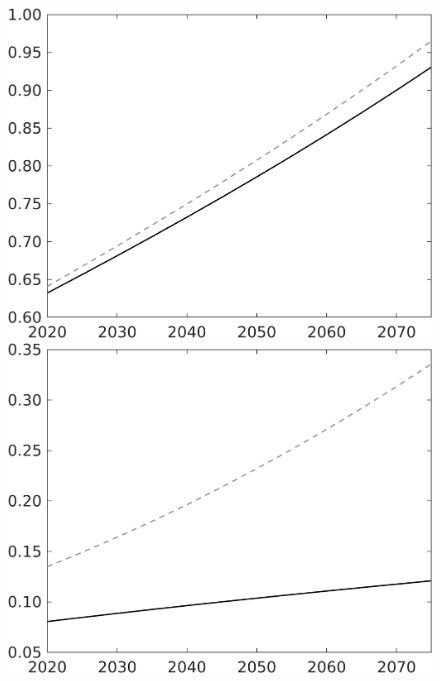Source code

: \documentclass[12pt]{article}
\begin{document}
\begin{figure}[h!!]
\begin{minipage}[]{0.32\textwidth}
	\end{minipage}	
	\begin{minipage}[]{0.32\textwidth}
		\includegraphics[width=1\textwidth]{../../codding_model/own_basedOnFried/optimalPol_010922_revision/figures/all_13Sept22/LevTaufNoTauf_TaulCalib_regime0_C_spillover0_nsk0_xgr0_knspil1_sep1_LFlimit0_emsbase0_countec0_GovRev0_etaa0.79_lgd0.png}
	\end{minipage}	
	\begin{minipage}[]{0.32\textwidth}
		\includegraphics[width=1\textwidth]{../../codding_model/own_basedOnFried/optimalPol_010922_revision/figures/all_13Sept22/LevTaufNoTauf_TaulCalib_regime0_F_spillover0_nsk0_xgr0_knspil1_sep1_LFlimit0_emsbase0_countec0_GovRev0_etaa0.79_lgd0.png}

\end{minipage}
\end{figure}
\end{document}

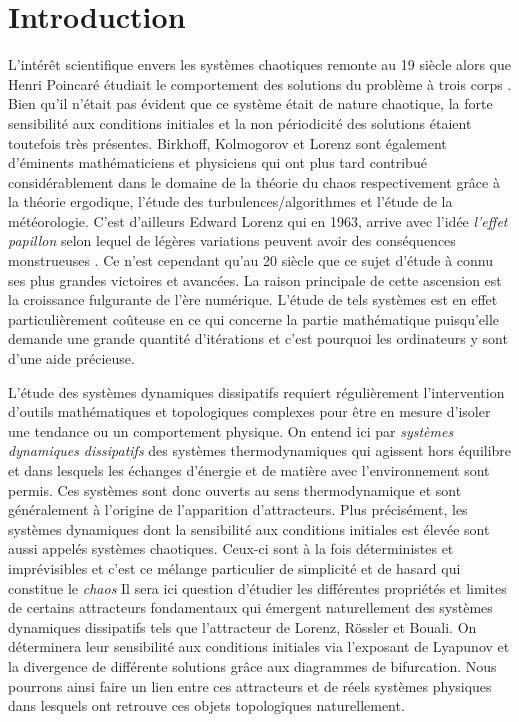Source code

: \section{Introduction} \label{sec: introduction}

L'intérêt scientifique envers les systèmes chaotiques remonte au 19
siècle alors que Henri Poincaré étudiait le comportement des solutions du
problème à trois corps \cite{poin_carre}. Bien qu'il n'était pas évident que
ce système était de nature chaotique, la forte sensibilité aux conditions
initiales et la non périodicité des solutions étaient toutefois très présentes.
Birkhoff, Kolmogorov et Lorenz sont également d'éminents mathématiciens et
physiciens qui ont plus tard contribué considérablement dans le domaine de la
théorie du chaos respectivement grâce à la théorie ergodique, l'étude des
turbulences/algorithmes et l'étude de la météorologie. C'est d'ailleurs Edward
Lorenz qui en 1963, arrive avec l'idée \textit{l'effet papillon} selon lequel
de légères variations peuvent avoir des conséquences monstrueuses
\cite{butterfly}. Ce n'est cependant qu'au 20 siècle que ce sujet
d'étude à connu ses plus grandes victoires et avancées. La raison principale
de cette ascension est la croissance fulgurante de l'ère numérique. L'étude de
tels systèmes est en effet particulièrement coûteuse en ce qui concerne la
partie mathématique puisqu'elle demande une grande quantité d'itérations et
c'est pourquoi les ordinateurs y sont d'une aide précieuse.

L'étude des systèmes dynamiques dissipatifs requiert régulièrement
l'intervention d'outils mathématiques et topologiques complexes pour être en
mesure d'isoler une tendance ou un comportement physique. On entend ici par
\textit{systèmes dynamiques dissipatifs} des systèmes thermodynamiques qui
agissent hors équilibre et dans lesquels les échanges d'énergie et de matière
avec l'environnement sont permis. Ces systèmes sont donc ouverts au sens
thermodynamique et sont généralement à l'origine de l'apparition d'attracteurs.
Plus précisément, les systèmes dynamiques dont la sensibilité aux conditions
initiales est élevée sont aussi appelés systèmes chaotiques. Ceux-ci sont à la
fois déterministes et imprévisibles et c'est ce mélange particulier de
simplicité et de hasard qui constitue le \textit{chaos} Il sera ici question
d'étudier les différentes propriétés et limites de certains attracteurs
fondamentaux qui émergent naturellement des systèmes dynamiques dissipatifs
tels que l'attracteur de Lorenz, Rössler et Bouali. On déterminera leur
sensibilité aux conditions initiales via l'exposant de Lyapunov et la
divergence de différente solutions grâce aux diagrammes de bifurcation. Nous
pourrons ainsi faire un lien entre ces attracteurs et de réels systèmes
physiques dans lesquels ont retrouve ces objets topologiques naturellement.

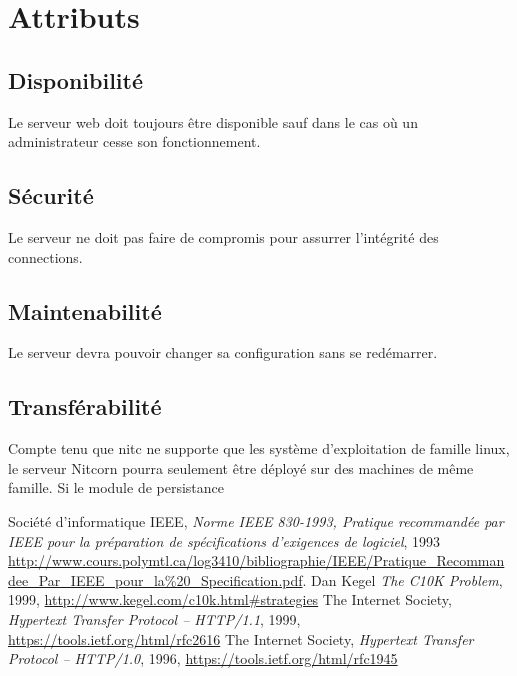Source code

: \documentclass{scrreprt}
\begin{document}
\section{Attributs}
\subsection{Disponibilité}
Le serveur web doit toujours être disponible sauf dans le cas où un administrateur cesse son fonctionnement.
\subsection{Sécurité}
Le serveur ne doit pas faire de compromis pour assurrer l'intégrité des connections.
\subsection{Maintenabilité}
Le serveur devra pouvoir changer sa configuration sans se redémarrer.
\subsection{Transférabilité} Compte tenu que nitc ne supporte que les système d'exploitation de famille linux, le serveur Nitcorn pourra seulement être déployé
sur des machines de même famille. Si le module de persistance 


\begin{thebibliography}{9}
  Société d'informatique IEEE,
\emph{Norme IEEE 830-1993, Pratique recommandée par IEEE pour la préparation de
spécifications d’exigences de logiciel}, 1993
\url{http://www.cours.polymtl.ca/log3410/bibliographie/IEEE/Pratique_Recommandee_Par_IEEE_pour_la%20_Specification.pdf}.
  Dan Kegel
\emph{The C10K Problem}, 1999, \url{http://www.kegel.com/c10k.html#strategies}
    The Internet Society,
\emph{Hypertext Transfer Protocol -- HTTP/1.1}, 1999,
\url{https://tools.ietf.org/html/rfc2616}
    The Internet Society,
\emph{Hypertext Transfer Protocol -- HTTP/1.0}, 1996,
\url{https://tools.ietf.org/html/rfc1945}
\end{thebibliography}

\end{document}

####################

PROMPT
Going through the entries above line by line, work out how many lines include the word "dynamiques". Only the number is required.

RESPONSE BELOW
4